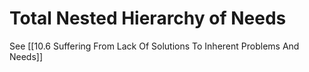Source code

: # Total Nested Hierarchy of Needs

See [[10.6 Suffering From Lack Of Solutions To Inherent Problems And Needs]] 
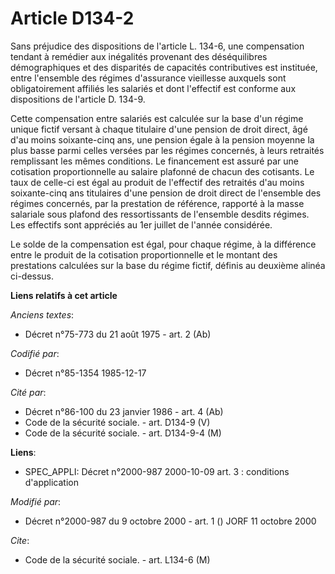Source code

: # Article D134-2

Sans préjudice des dispositions de l'article L. 134-6, une compensation tendant à remédier aux inégalités provenant des
déséquilibres démographiques et des disparités de capacités contributives est instituée, entre l'ensemble des régimes
d'assurance vieillesse auxquels sont obligatoirement affiliés les salariés et dont l'effectif est conforme aux dispositions
de l'article D. 134-9.

Cette compensation entre salariés est calculée sur la base d'un régime unique fictif versant à chaque titulaire d'une pension
de droit direct, âgé d'au moins soixante-cinq ans, une pension égale à la pension moyenne la plus basse parmi celles versées
par les régimes concernés, à leurs retraités remplissant les mêmes conditions. Le financement est assuré par une cotisation
proportionnelle au salaire plafonné de chacun des cotisants. Le taux de celle-ci est égal au produit de l'effectif des
retraités d'au moins soixante-cinq ans titulaires d'une pension de droit direct de l'ensemble des régimes concernés, par la
prestation de référence, rapporté à la masse salariale sous plafond des ressortissants de l'ensemble desdits régimes. Les
effectifs sont appréciés au 1er juillet de l'année considérée. 

Le solde de la compensation est égal, pour chaque régime, à la différence entre le produit de la cotisation proportionnelle
et le montant des prestations calculées sur la base du régime fictif, définis au deuxième alinéa ci-dessus.

**Liens relatifs à cet article**

_Anciens textes_:

  - Décret n°75-773 du 21 août 1975 - art. 2 (Ab)

_Codifié par_:

  - Décret n°85-1354 1985-12-17

_Cité par_:

  - Décret n°86-100 du 23 janvier 1986 - art. 4 (Ab)
  - Code de la sécurité sociale. - art. D134-9 (V)
  - Code de la sécurité sociale. - art. D134-9-4 (M)

**Liens**:

  - SPEC_APPLI: Décret n°2000-987 2000-10-09 art. 3 : conditions d'application

_Modifié par_:

  - Décret n°2000-987 du 9 octobre 2000 - art. 1 () JORF 11 octobre 2000

_Cite_:

  - Code de la sécurité sociale. - art. L134-6 (M)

····················

* [Work item]: Reproduce each line above precisely, with no pictures.

* [Exercise solution]:
Source code

: # Total Nested Hierarchy of Needs

See [[10.6 Suffering From Lack Of Solutions To Inherent Problems And Needs]] 
Source code

: # Article D134-2

Sans préjudice des dispositions de l'article L. 134-6, une compensation tendant à remédier aux inégalités provenant des
déséquilibres démographiques et des disparités de capacités contributives est instituée, entre l'ensemble des régimes
d'assurance vieillesse auxquels sont obligatoirement affiliés les salariés et dont l'effectif est conforme aux dispositions
de l'article D. 134-9.

Cette compensation entre salariés est calculée sur la base d'un régime unique fictif versant à chaque titulaire d'une pension
de droit direct, âgé d'au moins soixante-cinq ans, une pension égale à la pension moyenne la plus basse parmi celles versées
par les régimes concernés, à leurs retraités remplissant les mêmes conditions. Le financement est assuré par une cotisation
proportionnelle au salaire plafonné de chacun des cotisants. Le taux de celle-ci est égal au produit de l'effectif des
retraités d'au moins soixante-cinq ans titulaires d'une pension de droit direct de l'ensemble des régimes concernés, par la
prestation de référence, rapporté à la masse salariale sous plafond des ressortissants de l'ensemble desdits régimes. Les
effectifs sont appréciés au 1er juillet de l'année considérée. 

Le solde de la compensation est égal, pour chaque régime, à la différence entre le produit de la cotisation proportionnelle
et le montant des prestations calculées sur la base du régime fictif, définis au deuxième alinéa ci-dessus.

**Liens relatifs à cet article**

_Anciens textes_:

  - Décret n°75-773 du 21 août 1975 - art. 2 (Ab)

_Codifié par_:

  - Décret n°85-1354 1985-12-17

_Cité par_:

  - Décret n°86-100 du 23 janvier 1986 - art. 4 (Ab)
  - Code de la sécurité sociale. - art. D134-9 (V)
  - Code de la sécurité sociale. - art. D134-9-4 (M)

**Liens**:

  - SPEC_APPLI: Décret n°2000-987 2000-10-09 art. 3 : conditions d'application

_Modifié par_:

  - Décret n°2000-987 du 9 octobre 2000 - art. 1 () JORF 11 octobre 2000

_Cite_:

  - Code de la sécurité sociale. - art. L134-6 (M)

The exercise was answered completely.